Do not waste money on cheap skimmers either. I got a free one from a friend of mine who paid $55 for it new. Having done research prior to setting my tank up, I found the skimmer is useless.

It was free so cannot complain but am looking at about $125 for one rated at 65g or 2x my tank volume.

Live rock is cheaper in the US than Canada so I would look at paying around $5-8 a lb for that, you dont have to get all live rock, dry marco rock is cheaper but you will still need a lot for that tank...I paid including shipping $135 for 40lb's and $14 for 2 small pieces of live rock (2.5lbs)

So there is about $280 straight off on just a few essential pieces...factor in powerheads, heaters (you need 2 or 3), saltwater test kits, buffers perhaps and live sand. It adds up quickly.

As mentioned, save and continue the research, it REALLY pays off...almost 6 months from when I started researching until last weekend when I got the tank going. The research paid off though as putting it all together was a breeze because I knew how to do stuff in advance. 
If you are going to have a sump, you can also spend the time building that, if you have it already. 
Patience is the key and you will enjoy it 100% more if you do the research now and not skip over things.

Keep a little journal on stuff like treating algae outbreaks etc, fish care, etc.

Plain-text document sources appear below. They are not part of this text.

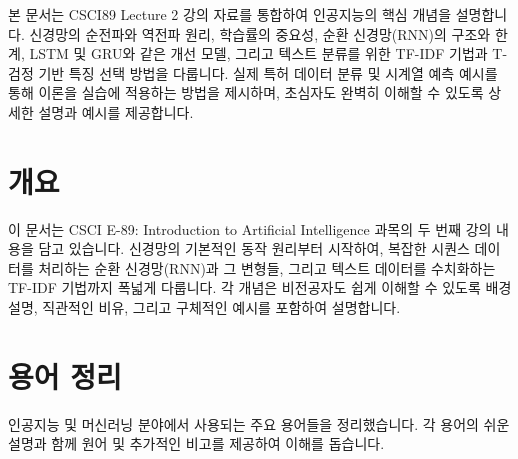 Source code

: \documentclass[11pt,a4paper]{article}
\begin{document}
\begin{summarybox}
본 문서는 CSCI89 Lecture 2 강의 자료를 통합하여 인공지능의 핵심 개념을 설명합니다.
신경망의 순전파와 역전파 원리, 학습률의 중요성, 순환 신경망(RNN)의 구조와 한계,
LSTM 및 GRU와 같은 개선 모델, 그리고 텍스트 분류를 위한 TF-IDF 기법과 T-검정 기반 특징 선택 방법을 다룹니다.
실제 특허 데이터 분류 및 시계열 예측 예시를 통해 이론을 실습에 적용하는 방법을 제시하며,
초심자도 완벽히 이해할 수 있도록 상세한 설명과 예시를 제공합니다.
\end{summarybox}

\newpage
\section{개요}
이 문서는 CSCI E-89: Introduction to Artificial Intelligence 과목의 두 번째 강의 내용을 담고 있습니다. 신경망의 기본적인 동작 원리부터 시작하여, 복잡한 시퀀스 데이터를 처리하는 순환 신경망(RNN)과 그 변형들, 그리고 텍스트 데이터를 수치화하는 TF-IDF 기법까지 폭넓게 다룹니다. 각 개념은 비전공자도 쉽게 이해할 수 있도록 배경 설명, 직관적인 비유, 그리고 구체적인 예시를 포함하여 설명합니다.

\newpage
\section{용어 정리}
인공지능 및 머신러닝 분야에서 사용되는 주요 용어들을 정리했습니다. 각 용어의 쉬운 설명과 함께 원어 및 추가적인 비고를 제공하여 이해를 돕습니다.
\end{document}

Hope this works out for you


----------



## jeffnsa (Jan 3, 2012)

You do not need a skimmer right away unless you will have sps corals, then it is a must. Also the amount of rock that most people say you can be detrimental to the tank unless you have massive water flow by trapping too much detritus in the rock. A salt water tank can be set up relativly cheapif you want soft corals and some lps. Research and find the BEST lighting set up for your tank bcause you will want more different types of corals and it beats going through a couple of different lights. Look into a refugium to grow out different types of algea to either feed your herbavores and also for filtration.THE NUMBER ONE THING IS TO TAKE IT SLOW.


----------



## bruno (Feb 8, 2012)

yea im sure it pays off i cant wait to get it started
and thanks again for the help


----------



## bruno (Feb 8, 2012)

hey
do you guys know if a tropical fresh water tank is any cheaper ?
or what i would need to get 1 going


----------



## GwenInNM (Feb 2, 2011)

bruno said:


> hey
> do you guys know if a tropical fresh water tank is any cheaper ?
> or what i would need to get 1 going



Yes, it's cheaper. I'd think about what you want it to look like. Do you want a natural look of sand? Playsand is very cheap (Home depot) but it does require lots and lots of rinsing. The look is nice though. If you do gravel, I'd recommend a pea size gravel, keeping substrate as natural for fish as possible. Recommended amount if one lb. per gallon of tank. So, a 20 gal tank, would need about 20 lbs of gravel. If you want plants, you need to make sure you have a good florescent bulb. They aren't that expensive, and if you post in the planted tank section, you'll get help with that. Or read stickys on the forum about starting a planted tank. You can buy plants slowly, they aren't that expensive ($2.99-8.99 a piece or less, depending where you get them etc). You need a filter, a heater and rocks or driftwood, which again, if you find your own rocks and rinse them well over boiling water, there is no cost for that  You need to be careful with some rocks, as they can change your water ph etc. I used slate that I stacked, and it is fine in tanks.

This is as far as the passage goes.